Right now in North Carolina, thanks to a bipartisan 2009 consumer protection law that is one of the strongest in the country, the worst industry practices are kept away. Prior to that time, debt buyers flooded North Carolina courts with lawsuits even where they had no actual proof that the consumer owed the debt. Many suits were filed against the wrong people, or people who had already paid or settled the debt. Many of these debts were old and way past the statute of limitations (the date set by law after which a right to sue expires).

That these practices resulted in big cash for debt buyers isn’t surprising. In many instances, debtors simply did not understand why they had been sued, or what they needed to do to defend themselves. Most consumers, of course, either could not afford an attorney or find one to take such a case. In the majority of cases, the debt buyer simply got a “default judgment” (which is what happens when the consumer fails to respond to the lawsuit) or a “summary judgment” when the consumer appeared unrepresented.

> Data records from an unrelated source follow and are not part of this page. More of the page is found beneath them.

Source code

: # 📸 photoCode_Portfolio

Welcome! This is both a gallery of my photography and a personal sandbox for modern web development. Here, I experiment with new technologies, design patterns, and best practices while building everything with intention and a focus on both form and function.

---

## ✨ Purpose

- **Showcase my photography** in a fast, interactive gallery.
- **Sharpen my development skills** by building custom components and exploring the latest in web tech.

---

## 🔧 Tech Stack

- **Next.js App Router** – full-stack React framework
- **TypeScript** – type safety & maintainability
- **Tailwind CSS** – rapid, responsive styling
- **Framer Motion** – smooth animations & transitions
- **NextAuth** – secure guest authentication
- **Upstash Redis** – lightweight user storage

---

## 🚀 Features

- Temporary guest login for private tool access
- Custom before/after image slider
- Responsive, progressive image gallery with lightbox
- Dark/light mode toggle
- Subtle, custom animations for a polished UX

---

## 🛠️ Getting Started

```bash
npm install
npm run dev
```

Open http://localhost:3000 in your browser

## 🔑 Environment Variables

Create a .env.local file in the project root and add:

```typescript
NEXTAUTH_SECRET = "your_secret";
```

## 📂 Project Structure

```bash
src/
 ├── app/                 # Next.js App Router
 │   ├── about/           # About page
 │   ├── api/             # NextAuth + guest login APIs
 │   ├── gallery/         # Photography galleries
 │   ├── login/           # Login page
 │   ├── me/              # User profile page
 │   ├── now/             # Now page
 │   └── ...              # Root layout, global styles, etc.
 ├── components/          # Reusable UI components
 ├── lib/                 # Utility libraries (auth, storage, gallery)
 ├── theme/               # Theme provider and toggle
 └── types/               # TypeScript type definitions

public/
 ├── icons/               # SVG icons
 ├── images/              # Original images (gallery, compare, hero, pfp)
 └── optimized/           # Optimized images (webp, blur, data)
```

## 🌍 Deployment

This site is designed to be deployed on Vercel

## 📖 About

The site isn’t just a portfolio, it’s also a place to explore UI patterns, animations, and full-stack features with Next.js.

The bipartisan 2009 law, however, changed things. North Carolina became the first state in the nation to protect consumers from these frequently frivolous lawsuits with some basic, common sense protections. The law simply requires that, before debt buyers come into our court system, they must have proof that the consumer owes the debt, how much they owe, and how the total is calculated. Before they can get a “default judgment” or “summary judgment” in court, even if the consumer has failed to appear, they have to prove that they are entitled to the amount they claim is owed.

Rolling back the protections? 

Yesterday, the House Banking Committee heard an industry-driven proposal (click here to see the Senate version) that would roll back these protections. Under the bill, instead of proving that the consumer owes the amount claimed, the debt buyer would be able to submit a “charge-off” statement. Such statements merely summarize the amounts on the last credit card statement. There is nothing to explain how much was incurred for purchases, how the interest was calculated, or what the fees were that the consumer agreed to pay.

As consumer advocates noted at the hearing, the proposal would allow debt buyers to submit unreliable or fabricated evidence to the court. Under current North Carolina law, debt buyers have to go by the rules of evidence applicable to any litigant before they submit documents to the court. The new legislation removes that requirement.

The results that such changes would produce are predictable. A recent review of court records in New York (where laws are much weaker) found that some lawsuits filed by debt buyers included fabricated credit card statements created years after borrowers’ relationships with the creditors in question had ended.

But wait, it gets worse. The proposed legislation also allows a debt buyer to contact consumers on debts that are past the statute of limitations. Debt buyers claim that this provision will help consumers so they can get old debts cleared off their credit reports, but as consumer advocates rightfully point out, paying off a debt that appears on a credit report does NOT clear it off the report—it actually makes it stay on the report even longer.

Cause for optimism going forward?

One small bit of good news surrounding this issue is that no vote was taken in yesterday’s committee. Rather than simply ramming the bill through as is so often the pattern in the General Assembly these days, the committee, which is chaired by Rep. Julia Howard (an occasional maverick on some issues – especially consumer protection), actually took some time to hear significant outside testimony.

Let’s hope lawmakers got the message and now recognize the danger in subjecting their constituents to this particular brand of legal system spam.